Container With Most Water

Input:

height = [1, 7, 2, 5, 4, 7, 3, 6]

Output:

36


Example 2

Input:

height = [2, 2, 2]

Output:

4


Solution

Java Code

class Solution {
    public int maxArea(int[] heights) {
        int maxArea = 0;
        int left = 0;
        int right = heights.length - 1;

        while (left < right) {
            // Calculate current area
            // Area = width * minHeight
            int width = right - left;
            int minHeight = Math.min(heights[left], heights[right]);
            int currentArea = width * minHeight;

            // Update maximum area
            maxArea = Math.max(maxArea, currentArea);

            // Move the pointer pointing to the shorter bar
            // Logic: Shorter bar limits the height, so we skip it to find a taller one
            if (heights[left] < heights[right]) {
                left++;
            } else {
                right--;
            }
        }

        return maxArea;
    }
}

Java Collections Framework & Utility Components Used

1. Math.min() & Math.max()

What they are

Static utility methods from the java.lang.Math class used to find the minimum and maximum of numerical values.

How they are used

int minHeight = Math.min(heights[left], heights[right]);
maxArea = Math.max(maxArea, currentArea);
These methods replace traditional if-else blocks for cleaner, more readable logic when comparing metrics like height and area.


2. Note on JCF

While this specific optimal solution uses primitive arrays for performance, in a real-world JCF-heavy context, heights could be passed as a List<Integer>, which would require using list.get(index) and list.size().


Intuition

The amount of water is determined by the width between two bars and the height of the shorter bar. Area = (RightIndex - LeftIndex) * min(Height[Left], Height[Right])

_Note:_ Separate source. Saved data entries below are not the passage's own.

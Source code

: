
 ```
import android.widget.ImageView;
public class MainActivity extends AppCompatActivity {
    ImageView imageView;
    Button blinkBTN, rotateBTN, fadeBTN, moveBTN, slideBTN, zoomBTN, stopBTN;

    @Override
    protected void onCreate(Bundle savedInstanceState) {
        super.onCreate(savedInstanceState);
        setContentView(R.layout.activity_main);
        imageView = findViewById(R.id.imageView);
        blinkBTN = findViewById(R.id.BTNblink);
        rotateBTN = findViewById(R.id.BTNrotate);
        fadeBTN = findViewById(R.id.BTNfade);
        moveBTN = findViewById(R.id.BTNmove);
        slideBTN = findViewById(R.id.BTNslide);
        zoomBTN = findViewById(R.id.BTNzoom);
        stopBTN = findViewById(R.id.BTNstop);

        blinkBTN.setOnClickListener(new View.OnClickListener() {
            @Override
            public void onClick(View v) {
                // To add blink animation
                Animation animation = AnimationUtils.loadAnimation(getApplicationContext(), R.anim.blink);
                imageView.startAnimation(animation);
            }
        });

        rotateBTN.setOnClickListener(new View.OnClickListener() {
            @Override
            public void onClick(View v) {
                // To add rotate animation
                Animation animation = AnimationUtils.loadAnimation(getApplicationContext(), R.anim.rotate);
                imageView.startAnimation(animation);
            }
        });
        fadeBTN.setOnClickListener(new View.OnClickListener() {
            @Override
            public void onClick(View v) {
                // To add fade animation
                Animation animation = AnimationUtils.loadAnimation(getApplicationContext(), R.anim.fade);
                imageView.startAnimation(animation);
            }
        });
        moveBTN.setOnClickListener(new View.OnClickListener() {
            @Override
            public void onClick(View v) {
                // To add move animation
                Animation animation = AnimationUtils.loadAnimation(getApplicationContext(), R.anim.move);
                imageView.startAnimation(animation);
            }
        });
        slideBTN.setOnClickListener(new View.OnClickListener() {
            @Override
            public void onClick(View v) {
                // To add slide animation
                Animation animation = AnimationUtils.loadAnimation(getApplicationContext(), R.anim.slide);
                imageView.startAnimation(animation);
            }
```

  1. Start wide: Place pointers at the leftmost and rightmost bars. This gives the maximum possible width.
  2. Move inward wisely: To increase the area, we need a taller bar because the width will only decrease as we move pointers inward.
  3. The Greedy Choice: Always move the pointer that points to the shorter bar. Moving the taller bar's pointer won't increase the area (it will still be limited by the shorter bar), but moving the shorter bar's pointer gives us a chance to find a taller one that might compensate for the reduced width.

Complexity Analysis

Time Complexity

O(n)

We traverse the array once using two pointers meeting in the middle.


Space Complexity

O(1)

We only use a few integer variables (left, right, maxArea, etc.) regardless of input size.


Key Takeaways

  • Two-pointer greedy approach reduces the problem from \(O(n^2)\) to \(O(n)\).
  • The bottleneck is always the shorter bar.
  • Using Math utilities keeps the core logic concise.